BEGIN Input data
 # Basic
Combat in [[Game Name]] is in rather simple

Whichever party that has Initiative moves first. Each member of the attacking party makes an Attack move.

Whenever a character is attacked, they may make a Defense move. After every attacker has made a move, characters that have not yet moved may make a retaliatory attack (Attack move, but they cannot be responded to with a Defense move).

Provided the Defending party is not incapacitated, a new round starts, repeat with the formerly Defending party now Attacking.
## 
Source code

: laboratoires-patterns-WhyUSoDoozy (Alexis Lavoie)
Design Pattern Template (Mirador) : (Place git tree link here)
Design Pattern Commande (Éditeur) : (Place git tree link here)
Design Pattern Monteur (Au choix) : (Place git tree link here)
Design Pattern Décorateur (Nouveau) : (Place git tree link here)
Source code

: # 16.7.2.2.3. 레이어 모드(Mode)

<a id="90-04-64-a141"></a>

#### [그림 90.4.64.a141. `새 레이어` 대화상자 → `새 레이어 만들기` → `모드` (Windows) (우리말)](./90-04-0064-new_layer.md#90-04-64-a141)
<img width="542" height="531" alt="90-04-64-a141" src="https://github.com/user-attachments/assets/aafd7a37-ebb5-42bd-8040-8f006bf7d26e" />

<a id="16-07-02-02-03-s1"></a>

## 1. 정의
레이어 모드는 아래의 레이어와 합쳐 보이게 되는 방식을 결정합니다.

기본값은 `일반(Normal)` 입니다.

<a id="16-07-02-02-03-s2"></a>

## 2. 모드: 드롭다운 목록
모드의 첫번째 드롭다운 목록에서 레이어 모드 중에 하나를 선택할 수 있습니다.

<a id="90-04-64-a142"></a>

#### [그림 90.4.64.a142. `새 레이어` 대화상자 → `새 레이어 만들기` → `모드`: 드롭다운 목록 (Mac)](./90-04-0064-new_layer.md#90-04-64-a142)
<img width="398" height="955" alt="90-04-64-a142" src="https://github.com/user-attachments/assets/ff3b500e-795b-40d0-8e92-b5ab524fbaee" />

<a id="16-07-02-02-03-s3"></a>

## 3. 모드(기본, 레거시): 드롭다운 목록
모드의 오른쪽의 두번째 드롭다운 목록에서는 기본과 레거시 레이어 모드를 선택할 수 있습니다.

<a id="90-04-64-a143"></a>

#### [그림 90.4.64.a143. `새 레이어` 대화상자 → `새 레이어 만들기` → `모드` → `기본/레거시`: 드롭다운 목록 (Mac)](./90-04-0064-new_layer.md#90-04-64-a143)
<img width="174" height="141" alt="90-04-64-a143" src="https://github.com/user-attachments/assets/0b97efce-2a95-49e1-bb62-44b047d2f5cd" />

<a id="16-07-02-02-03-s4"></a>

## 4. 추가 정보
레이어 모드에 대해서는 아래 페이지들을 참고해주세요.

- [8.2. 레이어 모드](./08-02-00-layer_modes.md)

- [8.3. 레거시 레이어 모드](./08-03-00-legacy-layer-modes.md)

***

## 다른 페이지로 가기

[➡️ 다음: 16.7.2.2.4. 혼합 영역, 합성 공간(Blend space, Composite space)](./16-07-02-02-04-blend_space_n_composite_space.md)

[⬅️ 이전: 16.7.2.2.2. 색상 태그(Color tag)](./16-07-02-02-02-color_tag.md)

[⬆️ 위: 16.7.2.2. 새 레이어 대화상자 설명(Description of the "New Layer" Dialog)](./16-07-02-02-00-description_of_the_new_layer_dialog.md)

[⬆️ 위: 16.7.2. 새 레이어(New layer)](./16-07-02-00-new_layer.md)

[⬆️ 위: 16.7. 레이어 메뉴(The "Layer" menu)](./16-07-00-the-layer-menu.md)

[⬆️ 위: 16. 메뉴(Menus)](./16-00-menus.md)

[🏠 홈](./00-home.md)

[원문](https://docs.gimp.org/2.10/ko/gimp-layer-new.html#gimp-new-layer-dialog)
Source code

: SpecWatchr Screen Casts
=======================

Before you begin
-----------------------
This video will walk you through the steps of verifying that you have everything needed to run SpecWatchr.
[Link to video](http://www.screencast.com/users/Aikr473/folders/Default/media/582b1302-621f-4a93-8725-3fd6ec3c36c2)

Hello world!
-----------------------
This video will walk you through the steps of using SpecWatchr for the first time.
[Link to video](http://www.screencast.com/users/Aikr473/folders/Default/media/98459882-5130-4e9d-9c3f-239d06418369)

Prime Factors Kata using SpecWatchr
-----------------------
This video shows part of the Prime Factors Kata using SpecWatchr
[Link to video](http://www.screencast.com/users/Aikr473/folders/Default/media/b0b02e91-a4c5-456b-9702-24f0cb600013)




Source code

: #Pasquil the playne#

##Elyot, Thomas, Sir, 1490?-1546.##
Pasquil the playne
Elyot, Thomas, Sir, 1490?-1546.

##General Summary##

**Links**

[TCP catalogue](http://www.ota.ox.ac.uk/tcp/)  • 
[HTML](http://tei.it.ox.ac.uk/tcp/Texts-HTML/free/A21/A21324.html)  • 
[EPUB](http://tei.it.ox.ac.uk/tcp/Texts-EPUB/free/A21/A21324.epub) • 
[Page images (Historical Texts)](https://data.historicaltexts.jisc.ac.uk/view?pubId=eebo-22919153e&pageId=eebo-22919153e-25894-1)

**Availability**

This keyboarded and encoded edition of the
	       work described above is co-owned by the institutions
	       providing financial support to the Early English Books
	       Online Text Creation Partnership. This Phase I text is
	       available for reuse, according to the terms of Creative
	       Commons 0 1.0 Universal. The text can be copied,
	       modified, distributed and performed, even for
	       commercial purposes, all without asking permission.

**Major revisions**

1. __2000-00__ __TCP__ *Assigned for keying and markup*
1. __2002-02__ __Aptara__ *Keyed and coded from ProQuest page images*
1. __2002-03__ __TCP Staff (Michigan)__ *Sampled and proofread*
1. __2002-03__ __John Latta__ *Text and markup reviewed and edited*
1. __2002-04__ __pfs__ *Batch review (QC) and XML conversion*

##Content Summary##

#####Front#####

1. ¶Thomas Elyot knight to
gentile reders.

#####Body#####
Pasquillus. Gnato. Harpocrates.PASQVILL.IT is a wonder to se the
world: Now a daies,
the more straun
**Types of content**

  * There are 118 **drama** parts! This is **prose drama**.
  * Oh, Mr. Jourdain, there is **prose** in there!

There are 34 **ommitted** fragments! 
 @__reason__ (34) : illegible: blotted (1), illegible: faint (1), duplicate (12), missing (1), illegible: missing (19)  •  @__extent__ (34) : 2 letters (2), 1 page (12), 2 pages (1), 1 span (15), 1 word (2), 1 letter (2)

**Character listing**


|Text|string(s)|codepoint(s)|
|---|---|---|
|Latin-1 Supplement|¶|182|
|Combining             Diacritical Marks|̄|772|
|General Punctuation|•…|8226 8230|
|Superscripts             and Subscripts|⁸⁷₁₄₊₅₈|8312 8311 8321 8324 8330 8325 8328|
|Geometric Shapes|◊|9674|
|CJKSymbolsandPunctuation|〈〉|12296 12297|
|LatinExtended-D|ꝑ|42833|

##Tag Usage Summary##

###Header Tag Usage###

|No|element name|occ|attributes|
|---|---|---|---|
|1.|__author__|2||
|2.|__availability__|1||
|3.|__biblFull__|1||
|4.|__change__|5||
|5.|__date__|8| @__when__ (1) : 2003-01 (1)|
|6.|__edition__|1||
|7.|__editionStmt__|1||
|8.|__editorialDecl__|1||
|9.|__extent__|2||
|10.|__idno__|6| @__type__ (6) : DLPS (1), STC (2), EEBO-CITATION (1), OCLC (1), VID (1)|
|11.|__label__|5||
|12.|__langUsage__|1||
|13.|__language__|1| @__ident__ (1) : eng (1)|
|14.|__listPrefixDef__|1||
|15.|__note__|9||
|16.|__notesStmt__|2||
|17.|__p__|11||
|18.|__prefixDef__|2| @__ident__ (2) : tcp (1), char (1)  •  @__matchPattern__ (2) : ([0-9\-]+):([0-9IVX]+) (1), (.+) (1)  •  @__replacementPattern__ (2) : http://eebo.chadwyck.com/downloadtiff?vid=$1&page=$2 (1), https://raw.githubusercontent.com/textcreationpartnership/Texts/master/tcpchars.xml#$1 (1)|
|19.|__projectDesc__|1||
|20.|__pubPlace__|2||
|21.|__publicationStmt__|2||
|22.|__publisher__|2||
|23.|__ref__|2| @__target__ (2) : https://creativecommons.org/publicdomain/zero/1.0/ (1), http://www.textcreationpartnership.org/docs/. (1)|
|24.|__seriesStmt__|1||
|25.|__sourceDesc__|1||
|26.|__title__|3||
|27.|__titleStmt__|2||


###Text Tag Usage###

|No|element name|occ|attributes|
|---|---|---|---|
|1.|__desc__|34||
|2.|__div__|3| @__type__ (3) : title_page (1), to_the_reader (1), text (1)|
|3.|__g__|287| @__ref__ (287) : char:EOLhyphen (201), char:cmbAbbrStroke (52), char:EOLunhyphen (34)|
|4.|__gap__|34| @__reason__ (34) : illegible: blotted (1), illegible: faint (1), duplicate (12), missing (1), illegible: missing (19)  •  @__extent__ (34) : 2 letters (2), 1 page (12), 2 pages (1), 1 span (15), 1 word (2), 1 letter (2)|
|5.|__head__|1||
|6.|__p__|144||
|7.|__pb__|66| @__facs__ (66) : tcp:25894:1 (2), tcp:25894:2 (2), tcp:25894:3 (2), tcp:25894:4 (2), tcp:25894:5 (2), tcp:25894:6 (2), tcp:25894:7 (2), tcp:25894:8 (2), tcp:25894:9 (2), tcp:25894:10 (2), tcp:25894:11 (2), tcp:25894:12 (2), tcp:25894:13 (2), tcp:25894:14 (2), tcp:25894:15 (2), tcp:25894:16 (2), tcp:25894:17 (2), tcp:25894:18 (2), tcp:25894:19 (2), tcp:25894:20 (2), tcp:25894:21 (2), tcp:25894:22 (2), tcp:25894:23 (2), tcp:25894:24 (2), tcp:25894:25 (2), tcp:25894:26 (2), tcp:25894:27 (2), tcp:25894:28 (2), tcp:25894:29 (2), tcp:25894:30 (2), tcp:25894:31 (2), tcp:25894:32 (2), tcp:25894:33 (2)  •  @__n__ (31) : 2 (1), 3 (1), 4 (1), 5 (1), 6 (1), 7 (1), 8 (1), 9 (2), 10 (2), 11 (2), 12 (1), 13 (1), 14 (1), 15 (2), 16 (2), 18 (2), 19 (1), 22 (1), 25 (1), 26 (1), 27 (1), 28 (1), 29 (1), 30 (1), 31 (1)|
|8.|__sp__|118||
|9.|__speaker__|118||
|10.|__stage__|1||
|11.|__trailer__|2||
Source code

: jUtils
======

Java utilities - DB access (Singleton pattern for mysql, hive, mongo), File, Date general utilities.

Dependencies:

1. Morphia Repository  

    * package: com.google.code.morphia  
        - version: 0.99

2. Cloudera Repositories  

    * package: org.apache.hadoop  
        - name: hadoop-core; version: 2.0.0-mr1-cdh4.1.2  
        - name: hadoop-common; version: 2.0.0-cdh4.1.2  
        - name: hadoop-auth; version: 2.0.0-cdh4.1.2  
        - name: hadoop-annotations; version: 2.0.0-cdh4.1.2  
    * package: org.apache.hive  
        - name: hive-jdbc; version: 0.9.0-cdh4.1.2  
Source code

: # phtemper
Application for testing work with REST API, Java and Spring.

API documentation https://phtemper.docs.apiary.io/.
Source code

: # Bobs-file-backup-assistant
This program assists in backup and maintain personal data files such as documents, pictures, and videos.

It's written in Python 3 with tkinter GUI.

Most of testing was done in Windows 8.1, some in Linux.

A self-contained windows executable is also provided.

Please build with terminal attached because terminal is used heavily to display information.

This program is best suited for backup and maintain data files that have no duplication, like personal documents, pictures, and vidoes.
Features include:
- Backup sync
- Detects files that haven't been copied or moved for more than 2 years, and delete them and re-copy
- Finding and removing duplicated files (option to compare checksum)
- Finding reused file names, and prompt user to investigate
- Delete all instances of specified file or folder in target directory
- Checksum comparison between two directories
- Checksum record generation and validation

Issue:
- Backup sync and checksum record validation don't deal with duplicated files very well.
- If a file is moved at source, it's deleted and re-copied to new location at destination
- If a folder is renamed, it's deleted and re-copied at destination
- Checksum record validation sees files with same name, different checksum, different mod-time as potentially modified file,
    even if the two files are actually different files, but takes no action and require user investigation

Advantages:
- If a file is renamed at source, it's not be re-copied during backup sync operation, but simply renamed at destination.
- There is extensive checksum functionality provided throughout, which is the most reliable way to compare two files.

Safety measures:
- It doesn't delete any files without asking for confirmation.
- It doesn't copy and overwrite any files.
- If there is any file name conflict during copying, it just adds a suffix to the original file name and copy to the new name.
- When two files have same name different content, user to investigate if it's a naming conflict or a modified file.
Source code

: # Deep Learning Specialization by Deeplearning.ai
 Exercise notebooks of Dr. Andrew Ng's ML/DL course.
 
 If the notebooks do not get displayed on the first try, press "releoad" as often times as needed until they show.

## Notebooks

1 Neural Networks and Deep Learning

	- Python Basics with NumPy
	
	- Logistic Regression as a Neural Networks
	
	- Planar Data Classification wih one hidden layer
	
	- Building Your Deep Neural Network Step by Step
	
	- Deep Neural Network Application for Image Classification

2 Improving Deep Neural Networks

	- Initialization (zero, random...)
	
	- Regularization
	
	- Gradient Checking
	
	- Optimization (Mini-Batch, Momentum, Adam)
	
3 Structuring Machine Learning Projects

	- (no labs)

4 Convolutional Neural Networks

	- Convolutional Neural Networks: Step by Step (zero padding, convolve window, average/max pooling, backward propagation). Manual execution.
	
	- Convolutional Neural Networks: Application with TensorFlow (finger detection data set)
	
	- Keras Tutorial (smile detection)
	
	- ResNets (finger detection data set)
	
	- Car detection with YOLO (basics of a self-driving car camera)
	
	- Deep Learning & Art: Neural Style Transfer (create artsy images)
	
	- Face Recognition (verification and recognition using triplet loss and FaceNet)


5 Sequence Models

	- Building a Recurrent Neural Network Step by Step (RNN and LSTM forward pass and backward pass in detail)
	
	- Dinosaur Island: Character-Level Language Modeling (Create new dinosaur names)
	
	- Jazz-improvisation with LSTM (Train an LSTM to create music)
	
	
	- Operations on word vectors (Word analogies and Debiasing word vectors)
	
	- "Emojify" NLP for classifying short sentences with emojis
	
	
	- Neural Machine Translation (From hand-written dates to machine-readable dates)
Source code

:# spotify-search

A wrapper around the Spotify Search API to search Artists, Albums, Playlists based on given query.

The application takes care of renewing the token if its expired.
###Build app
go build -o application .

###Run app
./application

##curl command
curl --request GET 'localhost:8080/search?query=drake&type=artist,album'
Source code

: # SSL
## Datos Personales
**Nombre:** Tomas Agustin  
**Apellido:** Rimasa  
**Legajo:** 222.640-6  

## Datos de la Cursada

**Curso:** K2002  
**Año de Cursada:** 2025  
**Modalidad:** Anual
END Input data
What to work on → Every line above that includes "LSTM" counts toward one total; give that total by itself.

Task result → 2